*** Source information ***
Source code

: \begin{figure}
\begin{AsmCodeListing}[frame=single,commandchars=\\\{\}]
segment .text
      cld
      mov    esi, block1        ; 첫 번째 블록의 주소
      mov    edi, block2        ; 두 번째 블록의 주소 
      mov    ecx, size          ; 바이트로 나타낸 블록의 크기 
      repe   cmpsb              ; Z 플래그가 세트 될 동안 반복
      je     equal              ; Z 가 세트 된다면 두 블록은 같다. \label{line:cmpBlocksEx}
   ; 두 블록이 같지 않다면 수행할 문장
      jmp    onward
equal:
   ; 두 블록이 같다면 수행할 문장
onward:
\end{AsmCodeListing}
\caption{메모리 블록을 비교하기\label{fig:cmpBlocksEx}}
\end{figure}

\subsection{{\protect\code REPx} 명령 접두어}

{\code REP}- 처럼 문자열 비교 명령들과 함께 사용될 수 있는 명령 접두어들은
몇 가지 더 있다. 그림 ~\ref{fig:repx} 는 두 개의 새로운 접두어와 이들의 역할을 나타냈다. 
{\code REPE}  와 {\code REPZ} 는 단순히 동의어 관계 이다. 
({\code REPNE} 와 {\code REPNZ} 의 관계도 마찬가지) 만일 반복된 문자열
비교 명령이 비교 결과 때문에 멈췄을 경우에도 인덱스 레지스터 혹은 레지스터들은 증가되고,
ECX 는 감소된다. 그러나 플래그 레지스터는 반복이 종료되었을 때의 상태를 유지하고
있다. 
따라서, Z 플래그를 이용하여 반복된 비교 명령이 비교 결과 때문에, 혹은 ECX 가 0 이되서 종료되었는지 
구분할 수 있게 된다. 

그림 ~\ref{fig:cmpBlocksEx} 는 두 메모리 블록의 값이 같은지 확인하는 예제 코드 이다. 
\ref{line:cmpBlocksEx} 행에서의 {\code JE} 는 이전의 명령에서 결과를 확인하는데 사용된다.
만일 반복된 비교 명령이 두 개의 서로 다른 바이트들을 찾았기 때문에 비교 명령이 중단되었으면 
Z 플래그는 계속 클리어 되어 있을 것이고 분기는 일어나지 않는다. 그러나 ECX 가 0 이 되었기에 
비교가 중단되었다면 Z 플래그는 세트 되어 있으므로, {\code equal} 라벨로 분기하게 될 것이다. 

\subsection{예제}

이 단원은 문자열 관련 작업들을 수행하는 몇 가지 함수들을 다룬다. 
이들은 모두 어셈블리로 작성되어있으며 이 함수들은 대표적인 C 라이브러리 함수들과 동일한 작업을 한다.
*** End of Source information ***
**Action item:** Print nothing but the lines from the one that contains "따라서, Z 플래그를" to the final line of the data, both included, exactly as they read.

**Answer space:**
따라서, Z 플래그를 이용하여 반복된 비교 명령이 비교 결과 때문에, 혹은 ECX 가 0 이되서 종료되었는지 
구분할 수 있게 된다. 

그림 ~\ref{fig:cmpBlocksEx} 는 두 메모리 블록의 값이 같은지 확인하는 예제 코드 이다. 
\ref{line:cmpBlocksEx} 행에서의 {\code JE} 는 이전의 명령에서 결과를 확인하는데 사용된다.
만일 반복된 비교 명령이 두 개의 서로 다른 바이트들을 찾았기 때문에 비교 명령이 중단되었으면 
Z 플래그는 계속 클리어 되어 있을 것이고 분기는 일어나지 않는다. 그러나 ECX 가 0 이 되었기에 
비교가 중단되었다면 Z 플래그는 세트 되어 있으므로, {\code equal} 라벨로 분기하게 될 것이다. 

\subsection{예제}

이 단원은 문자열 관련 작업들을 수행하는 몇 가지 함수들을 다룬다. 
이들은 모두 어셈블리로 작성되어있으며 이 함수들은 대표적인 C 라이브러리 함수들과 동일한 작업을 한다.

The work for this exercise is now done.